Katy Perry, who was at different times a teacher, state worker, radio and television host, author and newspaper columnist, was a constant promoter of the local arts. Deborah Fahy, executive director of the Harlow Gallery, called Perry “a community connector.”
Fahy said Perry would often show up often at the gallery or at Fahy’s home with a new idea to interest locals in the arts, including the gallery and musical acts in the capital area.
“She was a constant presence, either showing her art or promoting the arts and just supporting us with donations,” Fahy said. “She was a key player in the Hallowell community.”
Perry died after a period of “lingering illness,” according to her obituary, and she is survived by three sons, 10 grandchildren, eight great-grandchildren and many friends.
“I’m the richest old woman in the state of Maine,” she told the Kennebec Journal in 2007. “I’m not talking about dollars and cents — because everyone knows I don’t have any sense.”
Perry was born in Millinocket, but moved to central Maine with husband, Bernard, after he returned home from the South Pacific in World War II.

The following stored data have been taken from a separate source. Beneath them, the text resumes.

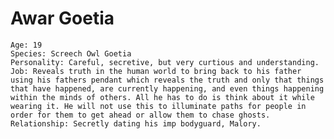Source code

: # Awar Goetia

    Age: 19
    Species: Screech Owl Goetia
    Personality: Careful, secretive, but very curtious and understanding.
    Job: Reveals truth in the human world to bring back to his father using his fathers pendant which reveals the truth and only that things that have happened, are currently happening, and even things happening within the minds of others. All he has to do is think about it while wearing it. He will not use this to illuminate paths for people in order for them to get ahead or allow them to chase ghosts.
    Relationship: Secretly dating his imp bodyguard, Malory.
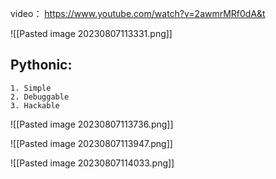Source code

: 
video： https://www.youtube.com/watch?v=2awmrMRf0dA&t

![[Pasted image 20230807113331.png]]
## Pythonic:
	1. Simple
	2. Debuggable
	3. Hackable

![[Pasted image 20230807113736.png]]

![[Pasted image 20230807113947.png]]

![[Pasted image 20230807114033.png]]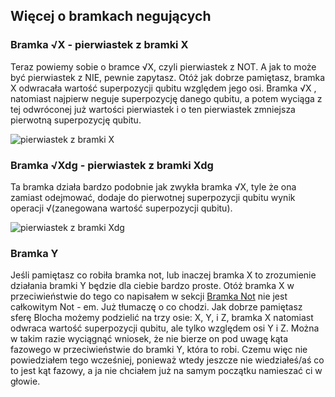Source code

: ## Więcej o bramkach negujących

### Bramka √X - pierwiastek z bramki X

Teraz powiemy sobie o bramce √X, czyli pierwiastek z NOT. A jak to może być pierwiastek z NIE, pewnie zapytasz. Otóż jak dobrze pamiętasz, bramka X odwracała wartość superpozycji qubitu względem jego osi. Bramka √X , natomiast najpierw neguje superpozycję danego qubitu, a potem wyciąga z tej odwróconej już wartości pierwiastek i o ten pierwiastek zmniejsza pierwotną superpozycję qubitu.  

![pierwiastek z bramki X](../../img/pierwiastek_z_X.svg)

### Bramka √Xdg - pierwiastek z bramki Xdg

Ta bramka działa bardzo podobnie jak zwykła bramka √X, tyle że ona zamiast odejmować, dodaje do pierwotnej superpozycji qubitu wynik operacji √(zanegowana wartość superpozycji qubitu).

![pierwiastek z bramki Xdg](../../img/pierwiastek_z_Xdg.svg)

### Bramka Y

Jeśli pamiętasz co robiła bramka not, lub inaczej bramka X to zrozumienie działania bramki Y będzie dla ciebie bardzo proste. Otóż bramka X w przeciwieństwie do tego co napisałem w sekcji [Bramka Not](./not_gate.html) nie jest całkowitym Not - em. Już tłumaczę o co chodzi. Jak dobrze pamiętasz sferę Blocha możemy podzielić na trzy osie: X, Y, i Z, bramka X natomiast odwraca wartość superpozycji qubitu, ale tylko względem osi Y i Z. Można w takim razie wyciągnąć wniosek, że nie bierze on pod uwagę kąta fazowego w przeciwieństwie do bramki Y, która to robi. Czemu więc nie powiedziałem tego wcześniej, ponieważ wtedy jeszcze nie wiedziałeś/aś co to jest kąt fazowy, a ja nie chciałem już na samym początku namieszać ci w głowie.
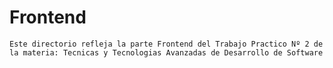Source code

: # Frontend

    Este directorio refleja la parte Frontend del Trabajo Practico Nº 2 de la materia: Tecnicas y Tecnologias Avanzadas de Desarrollo de Software
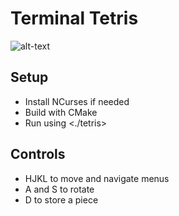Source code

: # Terminal Tetris

![alt-text](https://github.com/siseval/terminal-tetris-c/blob/main/demo.gif)

## Setup
- Install NCurses if needed
- Build with CMake
- Run using <./tetris>

## Controls
- HJKL to move and navigate menus
- A and S to rotate
- D to store a piece
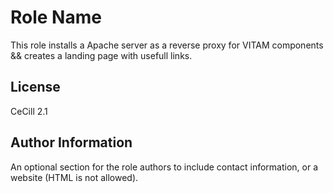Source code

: Role Name
=========

This role installs a Apache server as a reverse proxy for VITAM components && creates a landing page with usefull links.

License
-------

CeCill 2.1

Author Information
------------------

An optional section for the role authors to include contact information, or a website (HTML is not allowed).
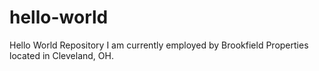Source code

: # hello-world
Hello World Repository
I am currently employed by Brookfield Properties located in Cleveland, OH.
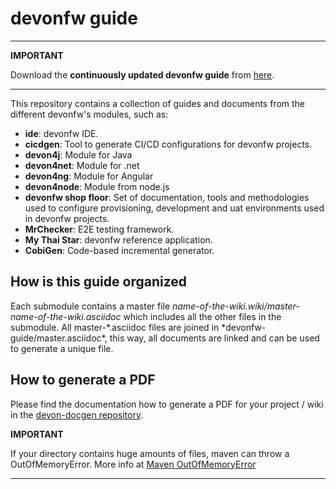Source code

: # devonfw guide

---

**IMPORTANT**

Download the **continuously updated devonfw guide** from [here](https://github.com/devonfw/devonfw-guide/raw/master/devonfw_guide.pdf).

---

This repository contains a collection of guides and documents from the different devonfw's modules, such as:

- **ide**: devonfw IDE.
- **cicdgen**: Tool to generate CI/CD configurations for devonfw projects.
- **devon4j**: Module for Java
- **devon4net**: Module for .net
- **devon4ng**: Module for Angular
- **devon4node**: Module from node.js
- **devonfw shop floor**: Set of documentation, tools and methodologies used to configure provisioning, development and uat environments used in devonfw projects.
- **MrChecker**: E2E testing framework.
- **My Thai Star**: devonfw reference application.
- **CobiGen**: Code-based incremental generator.

## How is this guide organized

Each submodule contains a master file _name-of-the-wiki.wiki/master-name-of-the-wiki.asciidoc_ which includes all the other files in the submodule. All master-*.asciidoc files are joined in *devonfw-guide/master.asciidoc\*, this way, all documents are linked and can be used to generate a unique file.

## How to generate a PDF

Please find the documentation how to generate a PDF for your project / wiki in the [devon-docgen repository](https://github.com/devonfw/devon-docgen).

**IMPORTANT**

If your directory contains huge amounts of files, maven can throw a OutOfMemoryError. More info at [Maven OutOfMemoryError](https://cwiki.apache.org/confluence/display/MAVEN/OutOfMemoryError)

---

She worked for an Augusta radio station, then served for 20 years as a public relations person in Maine’s human services department. After her husband died in the 1980s, she volunteered for the U.S. Peace Corps at age 65, working for two years in a governmental communications office in Belize.
When Perry returned to Maine, she wrote columns for local newspapers, including the Kennebec Journal, and began writing books, focusing on memoirs and local history. Later, she hosted an Augusta public access television show called “Our Towns.”
Perry was also honored Hallowell’s Citizen of the Year in 2008 and got a lifetime achievement award from the Kennebec Valley Chamber of Commerce in 2009.
Scott Cowger, the co-owner of Maple Hill Farm Inn in Hallowell, said Perry would often drive out to the inn to pay him and his now-husband, Vince Hannan, a visit: “We could have had a pretty stressful day and Katy would show up and it would add a little sunshine to our lives,” Cowger said.
Perry also used the inn to treat her eventual death with a sense of humor: In 2007, Perry held a “pre-demise” party at Maple Hill with friends, featuring a swing band, a comedian, drinks and hors d’oeuvres.
On the postcard that invited people to the party, she wrote, “I want to be around for the fun while I am here. Jokes, music, dancing and nothing fancy!
“Help me get ready for the next show. Whenever. Wherever.”
A celebration of Perry’s life will be held at 1 p.m. Sept. 7 at Maple Hill Farm Inn.